Overview of Grafana Kubernetes Monitoring Helm chart
When you use the easy deployment process in Kubernetes Monitoring, the Grafana Kubernetes Monitoring Helm chart is adjusted based on your choices for configuration.
As improvements are made to Kubernetes Monitoring, the Helm chart is updated as well.
Benefits of Helm chart
The Helm chart deploys software as well as a tuned configuration to monitor your Cluster. This means the chart contains directions to:
- Gather the appropriate metrics for the all the functionality of Kubernetes Monitoring
- Move metrics, logs, traces, and profiles to Grafana Cloud, so you’re not hosting them anywhere else
- Capture all signals. Metrics, logs, traces, and profiles, and can easily extend from Kubernetes infrastructure metrics into application observability data.
- Enable automatic instrumentation of application data using Grafana Beyla
Default installation with Helm chart
The Helm chart installs the following items by default for infrastructure and application monitoring.
If you select all collection choices during configuration, the following items install as part of installation and configuration:
- Grafana Alloy instances: Collect metrics, Pod logs, traces, and Kubernetes events. If you choose to enable traces, Alloy becomes configured to receive traces and forwards them to Grafana Cloud Traces.
- kube-state-metrics Helm chart: Deploys a kube-state-metrics (KSM) Deployment and Service, along with some other access control objects.
- Node Exporter
- OpenCost for cost metrics
- Kepler for energy metrics
- Grafana Beyla for automatic instrumentation of applications
Note
You can choose to switch off the collection of metrics, logs, events, traces, costs, or energy metrics during the configuration process.
Grafana Alloy scrapes the following targets by default:
The default ConfigMap that results from the configuration process creates allowlists. These allowlists are configured to keep a subset of metrics used by the Kubernetes Monitoring frontend, alerts, and recording rules. You can optionally do any of these with an allowlist:
- Modify it.
- Replace it with a blocklist by using the
drop
directive. - Omit it entirely.
Charts and subcharts
The Grafana Kubernetes Monitoring Helm chart deploys a complete monitoring solution for your Cluster. It includes all of the backing systems listed in Tools installed with Helm chart, and all the configuration to make these systems run. The Grafana Alloy Helm chart, which is deployed by the Kubernetes Monitoring Helm chart, simply deploys Alloy.
Tools installed with Helm chart
The Helm chart installs the following for monitoring infrastructure if you choose to collect metrics, Pod logs, Cost metrics, and Cluster Events. For applications, the chart installs telemetry receivers. All elements installed by the Helm chart are automatically updated.
kube-state-metrics, to listen to the API server and generate metrics on the health of objects such as deployments, Nodes, and Pods. A service that generates metrics from Kubernetes API objects, and uses
client-go
to communicate with Clusters. For Kubernetes client-go version compatibility and any other related details, refer to kube-state-metrics.Node Exporter, to provide hardware device and kernel-related metrics. Exports Prometheus metrics that indicate the health and state of Nodes in a Cluster.

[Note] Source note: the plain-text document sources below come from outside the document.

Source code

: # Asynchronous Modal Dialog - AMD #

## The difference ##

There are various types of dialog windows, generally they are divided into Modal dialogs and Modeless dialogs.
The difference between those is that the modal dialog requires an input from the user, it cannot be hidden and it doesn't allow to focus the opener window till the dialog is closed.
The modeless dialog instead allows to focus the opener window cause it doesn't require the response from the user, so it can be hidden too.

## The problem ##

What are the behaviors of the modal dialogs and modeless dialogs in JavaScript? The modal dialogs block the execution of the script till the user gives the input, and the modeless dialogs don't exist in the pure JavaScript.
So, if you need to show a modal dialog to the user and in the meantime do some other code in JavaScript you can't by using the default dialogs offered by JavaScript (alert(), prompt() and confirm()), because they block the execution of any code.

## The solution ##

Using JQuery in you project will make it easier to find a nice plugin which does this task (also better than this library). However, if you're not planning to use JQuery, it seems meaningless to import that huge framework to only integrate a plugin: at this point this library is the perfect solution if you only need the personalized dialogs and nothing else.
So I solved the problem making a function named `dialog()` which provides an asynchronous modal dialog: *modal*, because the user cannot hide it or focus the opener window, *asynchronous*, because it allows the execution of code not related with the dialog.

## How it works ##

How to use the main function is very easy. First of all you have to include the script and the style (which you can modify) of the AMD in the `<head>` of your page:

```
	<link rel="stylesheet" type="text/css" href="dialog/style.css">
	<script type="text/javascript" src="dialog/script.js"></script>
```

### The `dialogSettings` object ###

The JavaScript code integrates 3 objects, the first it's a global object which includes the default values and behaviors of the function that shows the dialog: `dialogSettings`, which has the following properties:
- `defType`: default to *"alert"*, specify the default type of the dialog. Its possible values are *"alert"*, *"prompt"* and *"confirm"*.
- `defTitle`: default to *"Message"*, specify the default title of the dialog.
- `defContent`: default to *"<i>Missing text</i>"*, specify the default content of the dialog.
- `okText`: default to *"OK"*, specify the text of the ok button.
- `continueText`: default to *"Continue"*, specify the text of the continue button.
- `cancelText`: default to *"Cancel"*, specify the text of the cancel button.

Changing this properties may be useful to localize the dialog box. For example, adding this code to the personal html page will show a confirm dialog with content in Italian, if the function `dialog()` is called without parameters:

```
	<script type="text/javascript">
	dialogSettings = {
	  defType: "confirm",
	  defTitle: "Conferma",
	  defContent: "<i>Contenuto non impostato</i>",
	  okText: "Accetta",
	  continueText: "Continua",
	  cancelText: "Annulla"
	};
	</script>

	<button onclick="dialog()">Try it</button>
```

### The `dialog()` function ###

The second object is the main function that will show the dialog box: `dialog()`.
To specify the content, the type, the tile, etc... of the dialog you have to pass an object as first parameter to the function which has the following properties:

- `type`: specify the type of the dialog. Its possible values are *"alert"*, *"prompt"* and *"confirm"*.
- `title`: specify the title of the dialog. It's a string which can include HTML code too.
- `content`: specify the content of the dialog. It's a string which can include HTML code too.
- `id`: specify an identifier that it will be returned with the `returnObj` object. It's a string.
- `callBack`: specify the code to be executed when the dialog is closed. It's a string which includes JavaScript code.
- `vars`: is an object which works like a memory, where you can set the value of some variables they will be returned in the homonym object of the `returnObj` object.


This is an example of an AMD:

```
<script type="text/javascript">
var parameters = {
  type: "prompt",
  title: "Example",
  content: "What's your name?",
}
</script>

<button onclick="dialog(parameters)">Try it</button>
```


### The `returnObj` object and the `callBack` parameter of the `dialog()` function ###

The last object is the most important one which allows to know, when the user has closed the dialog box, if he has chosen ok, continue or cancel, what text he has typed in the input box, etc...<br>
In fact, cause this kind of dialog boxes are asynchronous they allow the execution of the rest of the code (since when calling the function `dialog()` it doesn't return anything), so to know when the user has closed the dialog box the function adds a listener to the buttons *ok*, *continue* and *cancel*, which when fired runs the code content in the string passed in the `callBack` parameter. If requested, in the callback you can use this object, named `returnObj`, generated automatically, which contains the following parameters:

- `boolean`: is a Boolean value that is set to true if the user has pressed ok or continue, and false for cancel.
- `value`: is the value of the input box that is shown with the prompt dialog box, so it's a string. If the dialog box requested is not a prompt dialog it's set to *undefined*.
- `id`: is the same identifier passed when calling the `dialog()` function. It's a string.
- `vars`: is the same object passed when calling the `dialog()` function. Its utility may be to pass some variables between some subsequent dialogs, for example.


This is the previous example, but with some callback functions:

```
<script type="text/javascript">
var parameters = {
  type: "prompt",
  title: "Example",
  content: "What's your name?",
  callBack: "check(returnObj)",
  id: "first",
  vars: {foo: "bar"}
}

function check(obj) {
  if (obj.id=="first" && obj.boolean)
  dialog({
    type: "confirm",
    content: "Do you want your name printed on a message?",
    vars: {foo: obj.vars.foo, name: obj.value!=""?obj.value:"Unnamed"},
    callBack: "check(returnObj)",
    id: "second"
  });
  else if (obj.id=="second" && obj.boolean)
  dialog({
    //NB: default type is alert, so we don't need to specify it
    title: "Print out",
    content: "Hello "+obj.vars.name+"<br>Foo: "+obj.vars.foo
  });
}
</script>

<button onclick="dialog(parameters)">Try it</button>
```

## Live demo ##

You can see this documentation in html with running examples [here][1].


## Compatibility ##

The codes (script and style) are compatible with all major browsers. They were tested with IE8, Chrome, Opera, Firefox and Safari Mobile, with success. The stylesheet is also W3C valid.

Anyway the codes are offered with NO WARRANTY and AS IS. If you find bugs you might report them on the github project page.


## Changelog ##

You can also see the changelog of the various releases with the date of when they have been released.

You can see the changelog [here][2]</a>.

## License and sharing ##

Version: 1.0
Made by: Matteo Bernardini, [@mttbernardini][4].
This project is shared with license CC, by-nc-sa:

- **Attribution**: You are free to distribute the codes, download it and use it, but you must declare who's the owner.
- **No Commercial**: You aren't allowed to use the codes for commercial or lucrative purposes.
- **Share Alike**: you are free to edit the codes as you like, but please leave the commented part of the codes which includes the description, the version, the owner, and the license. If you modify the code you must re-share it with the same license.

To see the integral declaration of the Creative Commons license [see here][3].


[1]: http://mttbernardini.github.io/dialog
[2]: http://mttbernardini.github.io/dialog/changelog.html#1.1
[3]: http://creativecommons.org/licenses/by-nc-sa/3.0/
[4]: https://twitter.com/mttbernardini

OpenCost, to calculate Kubernetes infrastructure and container costs. Requires Kubernetes 1.8+ clusters.
An Alloy Deployment for Cluster Events, to get logs from the API server
An Alloy DaemonSet to retrieve Pod logs
An Alloy StatefulSet for metrics and application data, to get metrics from:
Kubelet
, the primary Node agent which ensures containers are running and healthy- Node Exporter
- OpenCost
- cAdvisor, which provides container CPU, memory, and disk usage
- kube-state-metrics
This StatefulSet also opens up receivers for accepting application metrics, logs, and traces.
An Alloy DaemonSet to gather profiles
OpenCost for cost metrics
Kepler for energy metrics
The chart creates configuration files for Grafana Alloy.
Deployment
After you have made configuration choices, the values.yaml
file is altered to reflect your selections for configuration.
When you deploy the chart with the command available in the configuration wizard, the chart installs the appropriate elements.
Four separate instances of Alloy deploy so that there are no issues with scaling.
After deployment, you can check the Metrics status tab under Configuration. This page provides a snapshot of the overall health of the metrics being ingested.
Metrics management
To learn more about managing metrics, refer to Metrics management and control.
Customization
You can also customize the chart for your specific needs and tailor it to specific cluster environments. For example:
- Your configuration might already have an existing kube-state-metrics in your Cluster, so you don’t want the Helm chart to install another one.
- Enterprise clusters with many workloads running can have specific requirements.
Refer to the Examples directory of the Helm chart to view the values.yaml
file when you have a specific modification you want to make.
You can also look at the output.yaml
and other files included in the examples.
Each of these examples is tested to ensure they work properly.
Troubleshoot
Refer to Troubleshooting for any issues that occur after configuration.